江戸っ子は五月の鯉の吹き流し
えどっこはさつきのこいのふきながし

意味

2024/10/5(土)

鯉のぼりは空洞なので、口から勢いよく入った風が全部吹き抜ける。この様子を、口は悪いが腹の中はさっぱりした江戸っ子にたとえたことば。また、口先の威勢よさに反して胆力がないという意味もある。

あらすじ

五月の風

ある晴れた五月の朝、江戸の町に住む若者、太郎は、自分の店を持ちたいと夢見ていた。しかし、彼の口は達者で、一度口にしたことは簡単に実行に移せなかった。そのため、周囲の人々からは「口先だけの男」として冷やかされることが多かった。

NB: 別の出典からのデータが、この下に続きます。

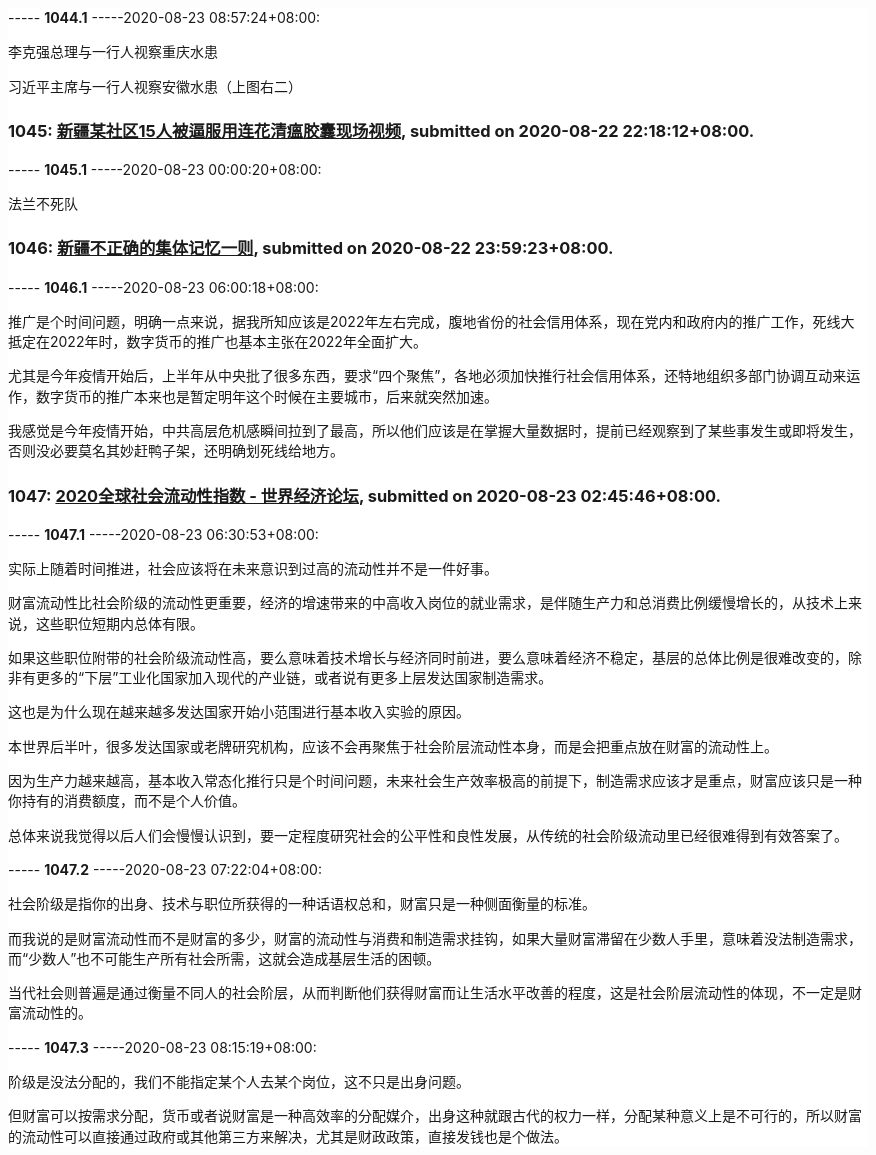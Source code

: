 ----- __1044.1__ -----2020-08-23 08:57:24+08:00:

李克强总理与一行人视察重庆水患

习近平主席与一行人视察安徽水患（上图右二）

### 1045: [新疆某社区15人被逼服用连花清瘟胶囊现场视频](https://old.reddit.com/r/China_irl/comments/iej81o/新疆某社区15人被逼服用连花清瘟胶囊现场视频/), submitted on 2020-08-22 22:18:12+08:00.

----- __1045.1__ -----2020-08-23 00:00:20+08:00:

法兰不死队

### 1046: [新疆不正确的集体记忆一则](https://old.reddit.com/r/China_irl/comments/iekycy/新疆不正确的集体记忆一则/), submitted on 2020-08-22 23:59:23+08:00.

----- __1046.1__ -----2020-08-23 06:00:18+08:00:

推广是个时间问题，明确一点来说，据我所知应该是2022年左右完成，腹地省份的社会信用体系，现在党内和政府内的推广工作，死线大抵定在2022年时，数字货币的推广也基本主张在2022年全面扩大。

尤其是今年疫情开始后，上半年从中央批了很多东西，要求“四个聚焦”，各地必须加快推行社会信用体系，还特地组织多部门协调互动来运作，数字货币的推广本来也是暂定明年这个时候在主要城市，后来就突然加速。

我感觉是今年疫情开始，中共高层危机感瞬间拉到了最高，所以他们应该是在掌握大量数据时，提前已经观察到了某些事发生或即将发生，否则没必要莫名其妙赶鸭子架，还明确划死线给地方。

### 1047: [2020全球社会流动性指数 - 世界经济论坛](https://old.reddit.com/r/China_irl/comments/ienzg8/2020全球社会流动性指数_世界经济论坛/), submitted on 2020-08-23 02:45:46+08:00.

----- __1047.1__ -----2020-08-23 06:30:53+08:00:

实际上随着时间推进，社会应该将在未来意识到过高的流动性并不是一件好事。

财富流动性比社会阶级的流动性更重要，经济的增速带来的中高收入岗位的就业需求，是伴随生产力和总消费比例缓慢增长的，从技术上来说，这些职位短期内总体有限。

如果这些职位附带的社会阶级流动性高，要么意味着技术增长与经济同时前进，要么意味着经济不稳定，基层的总体比例是很难改变的，除非有更多的“下层”工业化国家加入现代的产业链，或者说有更多上层发达国家制造需求。

这也是为什么现在越来越多发达国家开始小范围进行基本收入实验的原因。

本世界后半叶，很多发达国家或老牌研究机构，应该不会再聚焦于社会阶层流动性本身，而是会把重点放在财富的流动性上。

因为生产力越来越高，基本收入常态化推行只是个时间问题，未来社会生产效率极高的前提下，制造需求应该才是重点，财富应该只是一种你持有的消费额度，而不是个人价值。

总体来说我觉得以后人们会慢慢认识到，要一定程度研究社会的公平性和良性发展，从传统的社会阶级流动里已经很难得到有效答案了。

----- __1047.2__ -----2020-08-23 07:22:04+08:00:

社会阶级是指你的出身、技术与职位所获得的一种话语权总和，财富只是一种侧面衡量的标准。

而我说的是财富流动性而不是财富的多少，财富的流动性与消费和制造需求挂钩，如果大量财富滞留在少数人手里，意味着没法制造需求，而“少数人”也不可能生产所有社会所需，这就会造成基层生活的困顿。

当代社会则普遍是通过衡量不同人的社会阶层，从而判断他们获得财富而让生活水平改善的程度，这是社会阶层流动性的体现，不一定是财富流动性的。

----- __1047.3__ -----2020-08-23 08:15:19+08:00:

阶级是没法分配的，我们不能指定某个人去某个岗位，这不只是出身问题。

但财富可以按需求分配，货币或者说财富是一种高效率的分配媒介，出身这种就跟古代的权力一样，分配某种意义上是不可行的，所以财富的流动性可以直接通过政府或其他第三方来解决，尤其是财政政策，直接发钱也是个做法。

太郎はある日、町の広場で見かけた鯉のぼりに心を奪われた。その鯉のぼりは、五月の強い風に揺れながら、まるで元気に空を泳いでいるように見えた。思わず、 太郎は鯉のぼりのように、自分も自由に生きたいと願った。しかし、彼の心の中には「本当にできるのだろうか」という不安が渦巻いていた。

数日後、太郎は思い切って、自分の店を開くことに決めた。彼は自分の得意な和菓子を売ることにし、手作りの看板を掲げる。しかし、初めは客が増えず、やはり「江戸っ子は五月の鯉の吹き流し」と言われるように、彼の緊張と不安は晴れなかった。その瞬間、心の中で彼は決意した。「たとえ口が悪くても、行動で示してみせる」と。

春の風が吹き抜けるある日、太郎は勇気を振り絞って、大々的に自分の和菓子を宣伝することにした。そして、その際、力強い言葉で交渉をし、町の市に出店することができた。その揺れる鯉のように、彼もまた思い切り風に乗り、町に自分の存在をアピールした。次第に、和菓子の評判が広まり、彼の店は賑わうようになるのだった。太郎は、自分の成長を実感し、「江戸っ子は五月の鯉の吹き流し」とは、口先だけでなく、行動を持ってこそ真の意味をなすことに気づくのであった。